REVERSE TRANSCRIPTION

The discovery of reverse transcriptase has modified the central dogma of molecular biology, which held that genetic information should pass only from DNA to RNA. This enzyme synthesizes DNA from RNA, thus showing that the information can flow from RNA to DNA. The enzyme was discovered by David Baltimore and Howard M. Temin in the year 1970. Viruses such as human immunodeficiency virus (HIV), the Rous sarcoma virus, feline leukaemia virus and mouse mammary tumour viruses are some examples of RNA viruses containing reverse tran-scriptase. These viruses are called retroviruses, which are a group of animal viruses named for their backward (retro) way of replicating their nucleic acids. The unique feature of the retroviruses is their ability to produce DNA from RNA (Figure 4.36).

 

 

Figure 4.36 Reverse transcription

Reverse Transcriptase

The enzyme reverse transcriptase is RNA-directed DNA polymerase, which has three enzyme activities; namely,

1. RNA-directed DNA polymerase,
2. Ribonuclease H activity and
3. DNA-directed DNA polymerase (Figure 4.37).

 

Figure 4.37 Mechanism of action of reverse transcripture

RNA-directed DNA polymerase

By using RNA-directed DNA polymerase activity, the reverse transcriptase produces a single-stranded DNA molecule using RNA as the template.

Ribonuclease H activity

H refers to hybrid; this activity frees the DNA from RNA-DNA hybrid.

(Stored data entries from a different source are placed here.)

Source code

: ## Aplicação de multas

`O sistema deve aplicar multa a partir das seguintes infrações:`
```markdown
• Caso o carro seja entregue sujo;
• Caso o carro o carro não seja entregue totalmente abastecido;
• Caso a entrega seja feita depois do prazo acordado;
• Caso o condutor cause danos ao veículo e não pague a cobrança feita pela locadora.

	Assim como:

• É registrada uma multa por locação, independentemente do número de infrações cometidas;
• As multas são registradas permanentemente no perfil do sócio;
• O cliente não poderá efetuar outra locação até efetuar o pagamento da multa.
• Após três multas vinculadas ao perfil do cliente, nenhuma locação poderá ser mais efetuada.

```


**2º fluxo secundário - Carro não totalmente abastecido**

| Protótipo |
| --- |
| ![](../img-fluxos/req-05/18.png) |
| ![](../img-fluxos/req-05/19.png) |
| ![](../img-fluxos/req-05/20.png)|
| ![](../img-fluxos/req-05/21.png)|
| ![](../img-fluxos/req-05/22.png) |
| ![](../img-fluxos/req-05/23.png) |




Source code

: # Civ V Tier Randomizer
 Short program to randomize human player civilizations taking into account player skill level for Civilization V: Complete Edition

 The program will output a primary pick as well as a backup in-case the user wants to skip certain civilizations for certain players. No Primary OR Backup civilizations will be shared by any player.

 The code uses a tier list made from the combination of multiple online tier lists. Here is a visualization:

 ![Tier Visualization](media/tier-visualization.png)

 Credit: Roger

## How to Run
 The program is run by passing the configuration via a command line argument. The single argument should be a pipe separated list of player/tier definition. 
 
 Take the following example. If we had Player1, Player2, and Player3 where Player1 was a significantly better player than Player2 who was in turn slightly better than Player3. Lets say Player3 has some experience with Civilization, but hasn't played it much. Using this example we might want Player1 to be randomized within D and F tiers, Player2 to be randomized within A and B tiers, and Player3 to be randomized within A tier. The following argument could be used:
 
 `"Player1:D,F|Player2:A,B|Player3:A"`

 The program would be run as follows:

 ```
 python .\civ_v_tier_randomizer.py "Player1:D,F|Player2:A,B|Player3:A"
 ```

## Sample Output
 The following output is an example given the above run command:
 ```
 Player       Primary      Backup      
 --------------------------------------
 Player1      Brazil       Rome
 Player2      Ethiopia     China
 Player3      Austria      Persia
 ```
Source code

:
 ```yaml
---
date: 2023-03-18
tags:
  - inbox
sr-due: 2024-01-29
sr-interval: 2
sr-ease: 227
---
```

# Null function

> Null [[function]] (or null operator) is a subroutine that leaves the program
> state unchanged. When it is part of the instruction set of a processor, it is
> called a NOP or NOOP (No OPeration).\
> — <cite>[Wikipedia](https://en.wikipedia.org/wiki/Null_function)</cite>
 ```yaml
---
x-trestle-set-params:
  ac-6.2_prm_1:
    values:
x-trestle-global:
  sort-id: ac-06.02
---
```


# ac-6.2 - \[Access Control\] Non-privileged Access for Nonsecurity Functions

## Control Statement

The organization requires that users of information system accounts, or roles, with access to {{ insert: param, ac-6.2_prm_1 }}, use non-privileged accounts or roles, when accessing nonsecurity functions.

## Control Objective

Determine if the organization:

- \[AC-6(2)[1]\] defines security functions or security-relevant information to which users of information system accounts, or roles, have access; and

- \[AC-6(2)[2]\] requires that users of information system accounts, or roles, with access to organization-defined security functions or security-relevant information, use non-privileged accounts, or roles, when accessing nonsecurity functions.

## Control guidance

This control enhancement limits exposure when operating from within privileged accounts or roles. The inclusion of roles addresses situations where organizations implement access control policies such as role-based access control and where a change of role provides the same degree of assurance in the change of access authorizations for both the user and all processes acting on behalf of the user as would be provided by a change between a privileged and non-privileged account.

DNA-directed DNA polymerase

dsDNA is synthesized from ssDNA. Reverse transcription is carried out by retroviruses, which utilize the host molecular machinery to replicate their RNA genetic material called the plus-strand RNA. The viral RNA has direct repeats at its ends. The sequence/direct repeats at the 5′-end is R-U5 and the sequence at the 3′-end U3R (long terminal repeats, LTRs).

Steps Involved in Reverse Transcription

1. A specific cellular tRNA acts as a primer and hybridizes to a complementary part of the virus genome (plus-strand RNA) called the primer-binding site or PBS.
2. Reverse transcriptase starts the synthesis of complementary minus-strand DNA.
3. Enzyme reaches the end of the RNA template generating strong stop minus DNA.
4. A domain on the reverse transcriptase enzyme called RNase H degrades the 5′-end of the RNA, which removes the U5 and R regions.
5. The primer then ‘jumps’ to the 3′-end of the viral genome completing the synthesis of the complementary minus-strand DNA.
6. tRNA primer is removed.
7. Viral RNA is degraded, leaving fragments to prime the synthesis of DNA.
8. Strong plus DNA is thus synthesized.
9. Plus DNA is transferred to the other end of the minus strand in second jump.
10. Plus-strand synthesis is completed.
11. Integrase generates two base recessed 3′-ends in LTRs of the newly synthesized double-stranded DNA. It also generates staggered ends in host DNA.
12. Integrase links recessed 3′-ends of LTR to staggered 5′-ends of the target.
13. Thus, the RNA-directed DNA polymerization and subsequent integration into the host DNA help in the replication of the viral RNA using the host machinery.